═════ SOURCE MATERIAL ═════
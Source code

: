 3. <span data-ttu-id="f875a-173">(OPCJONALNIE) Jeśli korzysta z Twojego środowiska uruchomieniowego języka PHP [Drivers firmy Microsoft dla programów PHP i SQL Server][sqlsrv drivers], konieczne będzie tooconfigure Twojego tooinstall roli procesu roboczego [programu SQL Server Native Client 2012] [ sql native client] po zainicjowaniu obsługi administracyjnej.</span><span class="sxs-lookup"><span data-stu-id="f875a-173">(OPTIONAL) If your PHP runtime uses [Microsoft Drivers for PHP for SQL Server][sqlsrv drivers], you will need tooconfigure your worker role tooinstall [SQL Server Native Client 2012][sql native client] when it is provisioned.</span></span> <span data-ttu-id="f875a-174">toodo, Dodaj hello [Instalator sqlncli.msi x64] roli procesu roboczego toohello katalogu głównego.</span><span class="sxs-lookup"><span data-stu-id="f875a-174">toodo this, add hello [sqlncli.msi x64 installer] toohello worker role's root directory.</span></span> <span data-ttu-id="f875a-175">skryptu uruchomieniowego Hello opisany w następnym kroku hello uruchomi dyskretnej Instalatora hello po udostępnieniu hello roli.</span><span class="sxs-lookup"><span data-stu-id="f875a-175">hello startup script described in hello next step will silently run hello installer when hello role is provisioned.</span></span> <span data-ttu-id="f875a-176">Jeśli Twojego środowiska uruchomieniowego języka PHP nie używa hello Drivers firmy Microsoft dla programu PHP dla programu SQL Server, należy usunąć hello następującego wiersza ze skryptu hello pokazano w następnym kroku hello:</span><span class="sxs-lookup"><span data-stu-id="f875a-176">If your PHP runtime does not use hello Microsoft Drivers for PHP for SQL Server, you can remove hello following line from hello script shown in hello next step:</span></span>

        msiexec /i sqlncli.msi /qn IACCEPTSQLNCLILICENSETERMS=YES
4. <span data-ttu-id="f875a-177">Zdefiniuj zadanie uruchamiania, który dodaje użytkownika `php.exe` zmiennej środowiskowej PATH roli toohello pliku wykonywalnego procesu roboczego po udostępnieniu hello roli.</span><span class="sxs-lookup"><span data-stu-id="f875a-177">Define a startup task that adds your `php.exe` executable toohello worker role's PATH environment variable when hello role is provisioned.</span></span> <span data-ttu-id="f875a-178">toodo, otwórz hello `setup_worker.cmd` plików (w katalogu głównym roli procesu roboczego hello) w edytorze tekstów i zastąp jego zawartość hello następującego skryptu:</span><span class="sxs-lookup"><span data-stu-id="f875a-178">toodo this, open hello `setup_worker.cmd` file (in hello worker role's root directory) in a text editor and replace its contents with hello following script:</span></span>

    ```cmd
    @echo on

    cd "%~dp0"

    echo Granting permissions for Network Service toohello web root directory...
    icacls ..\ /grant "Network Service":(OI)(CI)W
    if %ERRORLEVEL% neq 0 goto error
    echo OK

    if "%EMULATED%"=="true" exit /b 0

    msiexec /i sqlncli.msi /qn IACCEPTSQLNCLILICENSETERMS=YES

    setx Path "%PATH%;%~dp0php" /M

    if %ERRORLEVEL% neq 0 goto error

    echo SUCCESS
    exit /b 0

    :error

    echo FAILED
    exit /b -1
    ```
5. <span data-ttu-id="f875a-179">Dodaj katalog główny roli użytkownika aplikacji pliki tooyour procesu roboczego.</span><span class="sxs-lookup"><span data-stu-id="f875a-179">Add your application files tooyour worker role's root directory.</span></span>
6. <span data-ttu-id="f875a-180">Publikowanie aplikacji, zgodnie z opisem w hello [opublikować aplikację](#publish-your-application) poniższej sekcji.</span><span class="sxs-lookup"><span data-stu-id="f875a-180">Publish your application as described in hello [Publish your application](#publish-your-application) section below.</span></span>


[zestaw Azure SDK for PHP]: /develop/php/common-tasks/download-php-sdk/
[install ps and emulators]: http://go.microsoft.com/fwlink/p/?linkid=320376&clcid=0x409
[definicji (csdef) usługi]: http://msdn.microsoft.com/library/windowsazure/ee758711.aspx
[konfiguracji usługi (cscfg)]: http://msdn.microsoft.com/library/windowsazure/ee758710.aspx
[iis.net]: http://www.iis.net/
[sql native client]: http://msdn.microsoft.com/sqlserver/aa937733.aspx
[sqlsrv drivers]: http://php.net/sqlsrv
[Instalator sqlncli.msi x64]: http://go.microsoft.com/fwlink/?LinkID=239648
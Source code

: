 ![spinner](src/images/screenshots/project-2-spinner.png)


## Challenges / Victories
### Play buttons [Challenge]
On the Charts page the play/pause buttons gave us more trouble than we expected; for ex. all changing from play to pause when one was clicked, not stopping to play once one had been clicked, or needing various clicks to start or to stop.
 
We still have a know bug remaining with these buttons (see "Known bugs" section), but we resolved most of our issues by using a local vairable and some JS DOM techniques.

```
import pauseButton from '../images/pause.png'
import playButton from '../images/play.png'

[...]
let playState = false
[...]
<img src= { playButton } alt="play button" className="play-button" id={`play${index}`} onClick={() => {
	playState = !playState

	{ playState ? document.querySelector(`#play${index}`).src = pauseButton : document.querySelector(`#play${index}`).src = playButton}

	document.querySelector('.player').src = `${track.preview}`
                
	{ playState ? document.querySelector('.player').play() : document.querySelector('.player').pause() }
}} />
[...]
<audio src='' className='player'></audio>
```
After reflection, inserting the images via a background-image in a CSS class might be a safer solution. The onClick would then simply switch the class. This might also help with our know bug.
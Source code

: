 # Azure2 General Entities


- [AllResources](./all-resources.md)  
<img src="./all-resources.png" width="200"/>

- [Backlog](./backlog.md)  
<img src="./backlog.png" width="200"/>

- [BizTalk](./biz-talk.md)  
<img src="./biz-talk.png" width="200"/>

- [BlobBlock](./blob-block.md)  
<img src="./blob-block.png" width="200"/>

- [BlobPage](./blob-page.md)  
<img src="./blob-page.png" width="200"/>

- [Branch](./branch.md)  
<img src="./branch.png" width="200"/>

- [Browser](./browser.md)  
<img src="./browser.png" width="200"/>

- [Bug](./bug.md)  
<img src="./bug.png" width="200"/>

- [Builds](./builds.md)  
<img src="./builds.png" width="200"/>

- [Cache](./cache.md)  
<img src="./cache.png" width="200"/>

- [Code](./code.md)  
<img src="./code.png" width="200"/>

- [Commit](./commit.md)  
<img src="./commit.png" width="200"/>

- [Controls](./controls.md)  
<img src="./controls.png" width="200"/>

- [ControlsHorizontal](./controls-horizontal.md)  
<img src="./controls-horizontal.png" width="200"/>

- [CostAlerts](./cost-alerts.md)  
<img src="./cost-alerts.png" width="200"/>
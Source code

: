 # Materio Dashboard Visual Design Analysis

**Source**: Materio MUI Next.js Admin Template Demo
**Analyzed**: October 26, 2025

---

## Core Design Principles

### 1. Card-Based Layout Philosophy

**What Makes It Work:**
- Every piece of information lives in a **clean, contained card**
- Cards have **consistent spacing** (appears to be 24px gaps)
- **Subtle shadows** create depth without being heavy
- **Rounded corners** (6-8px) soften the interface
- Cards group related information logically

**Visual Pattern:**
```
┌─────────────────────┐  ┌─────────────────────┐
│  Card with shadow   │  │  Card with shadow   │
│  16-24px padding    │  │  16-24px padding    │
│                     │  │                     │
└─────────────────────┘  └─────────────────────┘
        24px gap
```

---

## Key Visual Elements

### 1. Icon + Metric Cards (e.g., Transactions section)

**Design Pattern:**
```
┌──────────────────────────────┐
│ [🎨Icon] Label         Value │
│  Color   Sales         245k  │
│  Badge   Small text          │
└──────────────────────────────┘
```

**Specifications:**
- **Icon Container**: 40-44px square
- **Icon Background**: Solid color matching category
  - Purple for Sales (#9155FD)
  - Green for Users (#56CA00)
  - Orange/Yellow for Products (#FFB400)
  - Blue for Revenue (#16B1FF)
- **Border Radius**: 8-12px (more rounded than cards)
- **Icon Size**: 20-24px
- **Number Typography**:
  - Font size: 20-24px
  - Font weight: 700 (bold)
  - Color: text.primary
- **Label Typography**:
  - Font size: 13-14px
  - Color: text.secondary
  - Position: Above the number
═════
__INSTRUCTIONS FOR THE TASK__.
For this exercise, please output exactly the lines above starting at the line with "- [Code](./code.md)" and ending at the line with "- Cards group related information logically", ends included.

__TASK OUTPUT__.
- [Code](./code.md)  
<img src="./code.png" width="200"/>

- [Commit](./commit.md)  
<img src="./commit.png" width="200"/>

- [Controls](./controls.md)  
<img src="./controls.png" width="200"/>

- [ControlsHorizontal](./controls-horizontal.md)  
<img src="./controls-horizontal.png" width="200"/>

- [CostAlerts](./cost-alerts.md)  
<img src="./cost-alerts.png" width="200"/>
Source code

: # Materio Dashboard Visual Design Analysis

**Source**: Materio MUI Next.js Admin Template Demo
**Analyzed**: October 26, 2025

---

## Core Design Principles

### 1. Card-Based Layout Philosophy

**What Makes It Work:**
- Every piece of information lives in a **clean, contained card**
- Cards have **consistent spacing** (appears to be 24px gaps)
- **Subtle shadows** create depth without being heavy
- **Rounded corners** (6-8px) soften the interface
- Cards group related information logically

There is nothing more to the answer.